[Stored data entries]
★ ★ ★ ★ ★ ★ ★

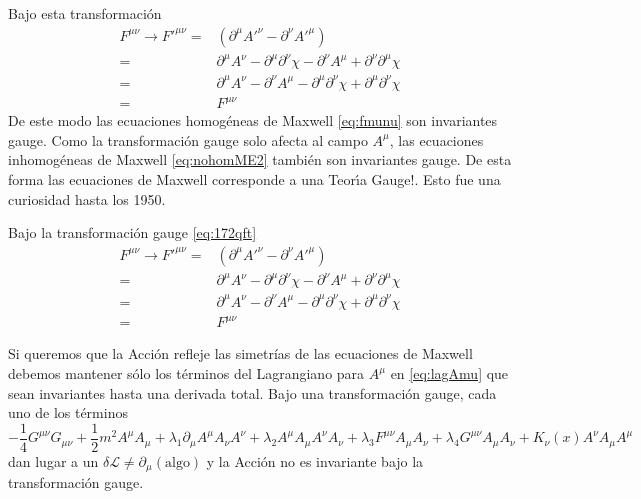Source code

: Bajo esta transformaci\'on
\begin{align}
  \label{eq:fmunutrans}
  F^{\mu\nu}\to{F'}^{\mu\nu}=&(\partial^\mu{A'}^\nu-\partial^\nu{A'}^\mu)\nonumber\\
  =&\partial^\mu A^\nu-\partial^\mu\partial^\nu\chi-\partial^\nu A^\mu+\partial^\nu\partial^\mu\chi\nonumber\\
  =&\partial^\mu A^\nu-\partial^\nu A^\mu-\partial^\mu\partial^\nu\chi+\partial^\mu\partial^\nu\chi\nonumber\\
  =&F^{\mu\nu}
\end{align}
De este modo las ecuaciones homog\'eneas de Maxwell \eqref{eq:fmunu} son invariantes gauge. Como la transformaci\'on gauge solo afecta al campo $A^\mu$, las ecuaciones inhomog\'eneas de Maxwell \eqref{eq:nohomME2} tambi\'en son invariantes gauge. 
De esta forma las ecuaciones de Maxwell corresponde a una Teor\'\i a Gauge!. Esto fue una curiosidad hasta los 1950. 




\begin{frame}
Bajo la transformación gauge \eqref{eq:172qft}
\begin{align}
  \label{eq:fmunutrans}
  F^{\mu\nu}\to{F'}^{\mu\nu}=&(\partial^\mu{A'}^\nu-\partial^\nu{A'}^\mu)\nonumber\\
  =&\partial^\mu A^\nu-\partial^\mu\partial^\nu\chi-\partial^\nu A^\mu+\partial^\nu\partial^\mu\chi\nonumber\\
  =&\partial^\mu A^\nu-\partial^\nu A^\mu-\partial^\mu\partial^\nu\chi+\partial^\mu\partial^\nu\chi\nonumber\\
  =&F^{\mu\nu}
\end{align}

Si queremos que la Acción refleje las simetrías de las ecuaciones de
Maxwell debemos mantener sólo los términos del Lagrangiano para $A^\mu$
en \eqref{eq:lagAmu} que sean invariantes hasta una derivada total. Bajo una transformación gauge, cada
uno de los términos
\begin{equation*}
  -\frac{1}{4}G^{\mu\nu}G_{\mu\nu}+
  \frac{1}{2}m^2A^\mu A_\mu+\lambda_1\partial_\mu A^\mu A_\nu A^\nu+\lambda_2 A^\mu A_\mu A^\nu A_\nu+\lambda_3F^{\mu\nu}A_\mu A_\nu+\lambda_4G^{\mu\nu}A_\mu A_\nu
+K_\nu(x) A^\nu A_\mu A^\mu
\end{equation*}
dan lugar a un $\delta\mathcal{L}\neq\partial_\mu(\text{algo})$ y la Acción no es
invariante bajo la transformación gauge.

\end{frame}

★ ★ ★ ★ ★ ★ ★

WHAT TO PRODUCE:
Exact copies of the entries above are needed, without their pictures.

EXERCISE OUTPUT:
Source code

: Bajo esta transformaci\'on
\begin{align}
  \label{eq:fmunutrans}
  F^{\mu\nu}\to{F'}^{\mu\nu}=&(\partial^\mu{A'}^\nu-\partial^\nu{A'}^\mu)\nonumber\\
  =&\partial^\mu A^\nu-\partial^\mu\partial^\nu\chi-\partial^\nu A^\mu+\partial^\nu\partial^\mu\chi\nonumber\\
  =&\partial^\mu A^\nu-\partial^\nu A^\mu-\partial^\mu\partial^\nu\chi+\partial^\mu\partial^\nu\chi\nonumber\\
  =&F^{\mu\nu}
\end{align}
De este modo las ecuaciones homog\'eneas de Maxwell \eqref{eq:fmunu} son invariantes gauge. Como la transformaci\'on gauge solo afecta al campo $A^\mu$, las ecuaciones inhomog\'eneas de Maxwell \eqref{eq:nohomME2} tambi\'en son invariantes gauge. 
De esta forma las ecuaciones de Maxwell corresponde a una Teor\'\i a Gauge!. Esto fue una curiosidad hasta los 1950. 




\begin{frame}
Bajo la transformación gauge \eqref{eq:172qft}
\begin{align}
  \label{eq:fmunutrans}
  F^{\mu\nu}\to{F'}^{\mu\nu}=&(\partial^\mu{A'}^\nu-\partial^\nu{A'}^\mu)\nonumber\\
  =&\partial^\mu A^\nu-\partial^\mu\partial^\nu\chi-\partial^\nu A^\mu+\partial^\nu\partial^\mu\chi\nonumber\\
  =&\partial^\mu A^\nu-\partial^\nu A^\mu-\partial^\mu\partial^\nu\chi+\partial^\mu\partial^\nu\chi\nonumber\\
  =&F^{\mu\nu}
\end{align}

Si queremos que la Acción refleje las simetrías de las ecuaciones de
Maxwell debemos mantener sólo los términos del Lagrangiano para $A^\mu$
en \eqref{eq:lagAmu} que sean invariantes hasta una derivada total. Bajo una transformación gauge, cada
uno de los términos
\begin{equation*}
  -\frac{1}{4}G^{\mu\nu}G_{\mu\nu}+
  \frac{1}{2}m^2A^\mu A_\mu+\lambda_1\partial_\mu A^\mu A_\nu A^\nu+\lambda_2 A^\mu A_\mu A^\nu A_\nu+\lambda_3F^{\mu\nu}A_\mu A_\nu+\lambda_4G^{\mu\nu}A_\mu A_\nu
+K_\nu(x) A^\nu A_\mu A^\mu
\end{equation*}
dan lugar a un $\delta\mathcal{L}\neq\partial_\mu(\text{algo})$ y la Acción no es
invariante bajo la transformación gauge.

\end{frame}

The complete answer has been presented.